MMORPGs have been available since the late 1990s, but the release of Blizzard's World of Warcraft in November 2004 took the online gaming community by storm. These games are cash cows because customers pay for an initial copy of the game as well as monthly fees to access the digital worlds that these games create.

"World of Warcraft is phenomenally successful for Blizzard,'' says Sid Shuman, an online producer at Games.net. "Not only are they making $50 when they sell the game, but they're making $15 a month for all those players. They have more than a million subscribers in the U.S. alone. They have more than 4 million subscribers worldwide. They've crushed all the competitors.''

Shuman says MMORPGs are popular because they create virtual worlds with thousands of players on a single server interacting with each other. In contrast, shooter games such as Doom or Quake require high-speed action but typically involve less than a dozen simultaneous users.

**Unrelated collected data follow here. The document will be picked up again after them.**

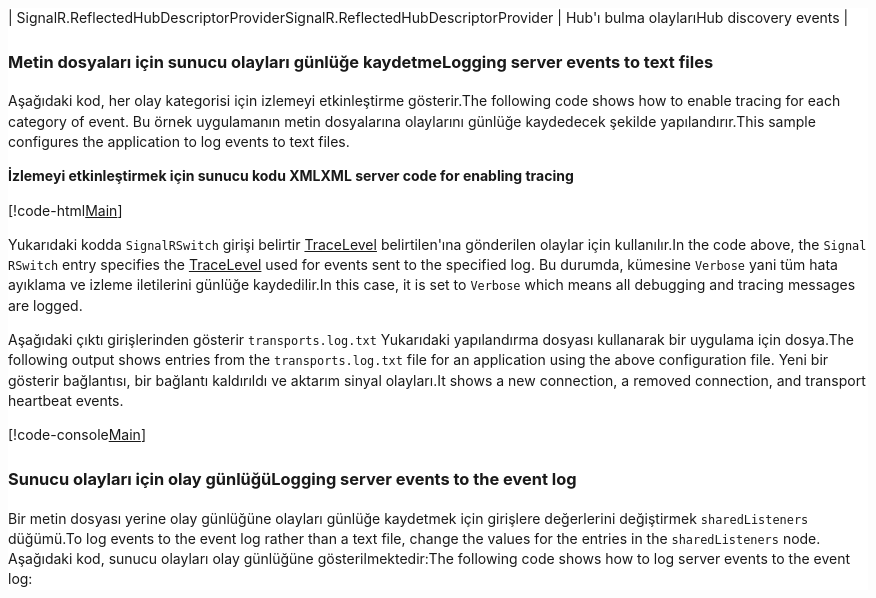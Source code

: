 | <span data-ttu-id="50c1e-156">SignalR.ReflectedHubDescriptorProvider</span><span class="sxs-lookup"><span data-stu-id="50c1e-156">SignalR.ReflectedHubDescriptorProvider</span></span> | <span data-ttu-id="50c1e-157">Hub'ı bulma olayları</span><span class="sxs-lookup"><span data-stu-id="50c1e-157">Hub discovery events</span></span> |

<a id="server_text"></a>
### <a name="logging-server-events-to-text-files"></a><span data-ttu-id="50c1e-158">Metin dosyaları için sunucu olayları günlüğe kaydetme</span><span class="sxs-lookup"><span data-stu-id="50c1e-158">Logging server events to text files</span></span>

<span data-ttu-id="50c1e-159">Aşağıdaki kod, her olay kategorisi için izlemeyi etkinleştirme gösterir.</span><span class="sxs-lookup"><span data-stu-id="50c1e-159">The following code shows how to enable tracing for each category of event.</span></span> <span data-ttu-id="50c1e-160">Bu örnek uygulamanın metin dosyalarına olaylarını günlüğe kaydedecek şekilde yapılandırır.</span><span class="sxs-lookup"><span data-stu-id="50c1e-160">This sample configures the application to log events to text files.</span></span>

<span data-ttu-id="50c1e-161">**İzlemeyi etkinleştirmek için sunucu kodu XML**</span><span class="sxs-lookup"><span data-stu-id="50c1e-161">**XML server code for enabling tracing**</span></span>

[!code-html[Main](enabling-signalr-tracing/samples/sample1.html)]

<span data-ttu-id="50c1e-162">Yukarıdaki kodda `SignalRSwitch` girişi belirtir [TraceLevel](https://msdn.microsoft.com/library/system.diagnostics.tracelevel(v=vs.110).aspx) belirtilen'ına gönderilen olaylar için kullanılır.</span><span class="sxs-lookup"><span data-stu-id="50c1e-162">In the code above, the `SignalRSwitch` entry specifies the [TraceLevel](https://msdn.microsoft.com/library/system.diagnostics.tracelevel(v=vs.110).aspx) used for events sent to the specified log.</span></span> <span data-ttu-id="50c1e-163">Bu durumda, kümesine `Verbose` yani tüm hata ayıklama ve izleme iletilerini günlüğe kaydedilir.</span><span class="sxs-lookup"><span data-stu-id="50c1e-163">In this case, it is set to `Verbose` which means all debugging and tracing messages are logged.</span></span>

<span data-ttu-id="50c1e-164">Aşağıdaki çıktı girişlerinden gösterir `transports.log.txt` Yukarıdaki yapılandırma dosyası kullanarak bir uygulama için dosya.</span><span class="sxs-lookup"><span data-stu-id="50c1e-164">The following output shows entries from the `transports.log.txt` file for an application using the above configuration file.</span></span> <span data-ttu-id="50c1e-165">Yeni bir gösterir bağlantısı, bir bağlantı kaldırıldı ve aktarım sinyal olayları.</span><span class="sxs-lookup"><span data-stu-id="50c1e-165">It shows a new connection, a removed connection, and transport heartbeat events.</span></span>

[!code-console[Main](enabling-signalr-tracing/samples/sample2.cmd)]

<a id="server_eventlog"></a>
### <a name="logging-server-events-to-the-event-log"></a><span data-ttu-id="50c1e-166">Sunucu olayları için olay günlüğü</span><span class="sxs-lookup"><span data-stu-id="50c1e-166">Logging server events to the event log</span></span>

<span data-ttu-id="50c1e-167">Bir metin dosyası yerine olay günlüğüne olayları günlüğe kaydetmek için girişlere değerlerini değiştirmek `sharedListeners` düğümü.</span><span class="sxs-lookup"><span data-stu-id="50c1e-167">To log events to the event log rather than a text file, change the values for the entries in the `sharedListeners` node.</span></span> <span data-ttu-id="50c1e-168">Aşağıdaki kod, sunucu olayları olay günlüğüne gösterilmektedir:</span><span class="sxs-lookup"><span data-stu-id="50c1e-168">The following code shows how to log server events to the event log:</span></span>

"World of Warcraft users want really great network performance,'' Shuman says. "If there's sub-standard network bandwidth, the characters will skip around the screen, which detracts from the reality of it. Plus, people are paying a significant amount of money - $200 a year - to play this game, and they are demanding superior performance.''

Providing the back-end network infrastructure for online gaming is "a phenomenal market for AT&T,'' Shuman says, adding that the market is poised for growth. "People want massively multiplayer games. The Holy Grail is to allow several hundred or thousand players on a server in a much more action-packed environment than what's available today.''

Back to main story: "Where speed rules: More ISPs catering to online gamers"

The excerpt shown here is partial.